Kräftemessen von Gut und Böse:  Sinead Brodd (Fliederfee) und Ciro Ernesto Mansilla (Carabosse). Copyright: Stuttgarter Ballett

Mehr oder weniger auf Augenhöhe, vermochten sowohl Sinéad Brodd als auch Rocio Aleman die Effizienz ihrer Fliederfee verbessern, erstere mit noch nicht ganz gewonnener Selbstsicherheit und kühlerer Leuchtkraft, zweitere mit ruhigerer Repräsentation und etwas mehr Wärme.

Adrian Oldenburger weiß seine schon mehrfach aufgefallene Sprung-Intensität für die besonders ausgeprägte Raum-Eroberung des Ali Baba schon recht geschickt und bewundernd knackig einzubringen, am ersten Abend noch etwas gebremst auf Nummer Sicher gehend, am zweiten dann mit deutlich mehr Wagemut und teils schon riskant gefährlichen Akzenten auf Kosten eines durchgehenden Flusses. Veronika Verterich funkelte spitzensicher als solistischer Rubin. Erheblich verbessert präsentierte sich Christian Pforr als Blauer Vogel und musste sich als Nachwuchstänzer keineswegs hinter dem edel federleichten Format seiner Prinzessin Elisa Badenes verstecken.
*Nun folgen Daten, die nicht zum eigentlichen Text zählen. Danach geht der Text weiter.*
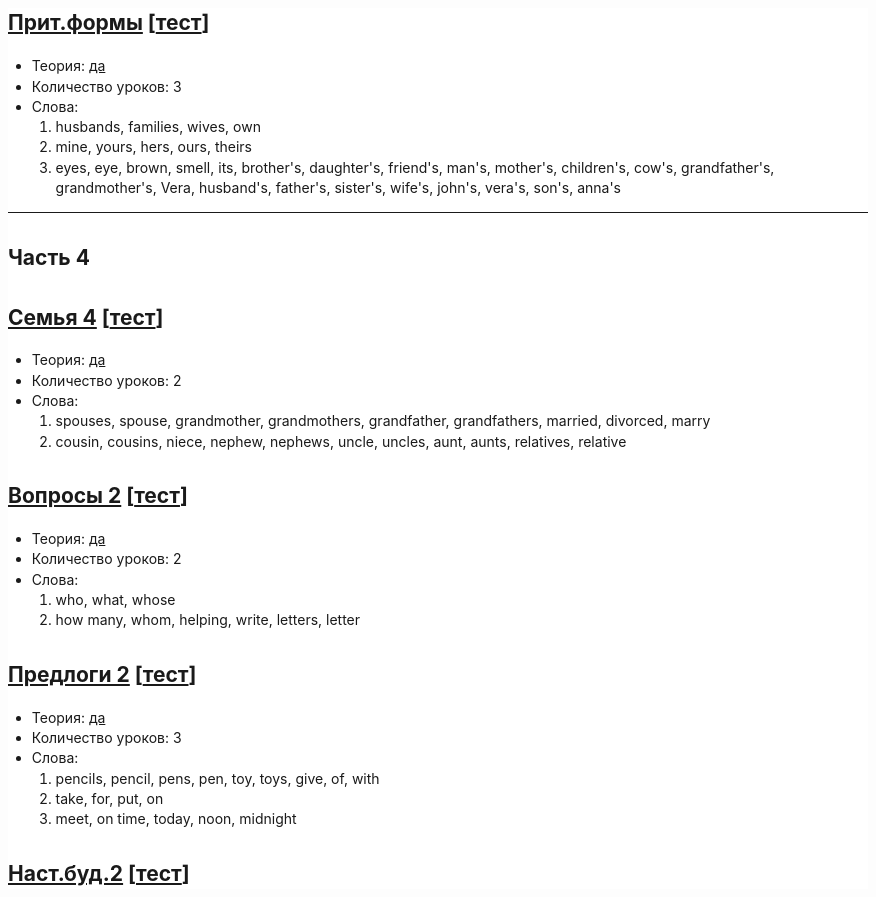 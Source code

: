 ## [Прит.формы](https://www.duolingo.com/skill/en/Possessive2/practice) \[[тест](https://www.duolingo.com/skill/en/Possessive2/test)\]

* Теория: [да](https://www.duolingo.com/skill/en/Possessive2/tips-and-notes)
* Количество уроков: 3
* Слова:
    1. husbands, families, wives, own
    2. mine, yours, hers, ours, theirs
    3. eyes, eye, brown, smell, its, brother's, daughter's, friend's, man's, mother's, children's, cow's, grandfather's, grandmother's, Vera, husband's, father's, sister's, wife's, john's, vera's, son's, anna's

----------

## **Часть 4**

## [Семья 4](https://www.duolingo.com/skill/en/Family4/practice) \[[тест](https://www.duolingo.com/skill/en/Family4/test)\]

* Теория: [да](https://www.duolingo.com/skill/en/Family4/tips-and-notes)
* Количество уроков: 2
* Слова:
    1. spouses, spouse, grandmother, grandmothers, grandfather, grandfathers, married, divorced, marry
    2. cousin, cousins, niece, nephew, nephews, uncle, uncles, aunt, aunts, relatives, relative

## [Вопросы 2](https://www.duolingo.com/skill/en/Wh-questions2/practice) \[[тест](https://www.duolingo.com/skill/en/Wh-questions2/test)\]

* Теория: [да](https://www.duolingo.com/skill/en/Wh-questions2/tips-and-notes)
* Количество уроков: 2
* Слова:
    1. who, what, whose
    2. how many, whom, helping, write, letters, letter

## [Предлоги 2](https://www.duolingo.com/skill/en/Prepositions2/practice) \[[тест](https://www.duolingo.com/skill/en/Prepositions2/test)\]

* Теория: [да](https://www.duolingo.com/skill/en/Prepositions2/tips-and-notes)
* Количество уроков: 3
* Слова:
    1. pencils, pencil, pens, pen, toy, toys, give, of, with
    2. take, for, put, on
    3. meet, on time, today, noon, midnight

## [Наст.буд.2](https://www.duolingo.com/skill/en/PresentAsFuture2/practice) \[[тест](https://www.duolingo.com/skill/en/PresentAsFuture2/test)\]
Bei der Märchenhochzeit sorgten alternierend Louis Stiens und Aurora de Mori  sowie Shaked Heller und Minji Nam mit vielen spielerischen Details als Gestiefelter Kater und Kätzchen für besonders viel Aufheiterung, wie überhaupt das ganze Personal, solistisch angeführt von König, Königin, Haushofmeister, Feen und Begleitern, in Gruppen von Hofadel, Bediensteten,  später der Jagdgesellschaft und zuletzt den in allerlei Märchenfiguren verwandelten Hochzeitsgästen zur lebendigen Gesamtwirkung beiträgt.

James Tuggle dirigierte mit unterschiedlichem  Geschick einer Lautstärke-Dosierung des Staatsorchesters Stuttgart bei überaus genau sitzenden Tempi-Wechseln für die TänzerInnen. Auch das ist eine Kunst für sich.

Vom  Rekord-Applaus der Premiere im Jahr 1987 sind wir heute weit entfernt, dennoch liegt die Begeisterung für solche Abende immer noch weit über dem heute üblichen Durchschnitts-Level von wenigen Minuten.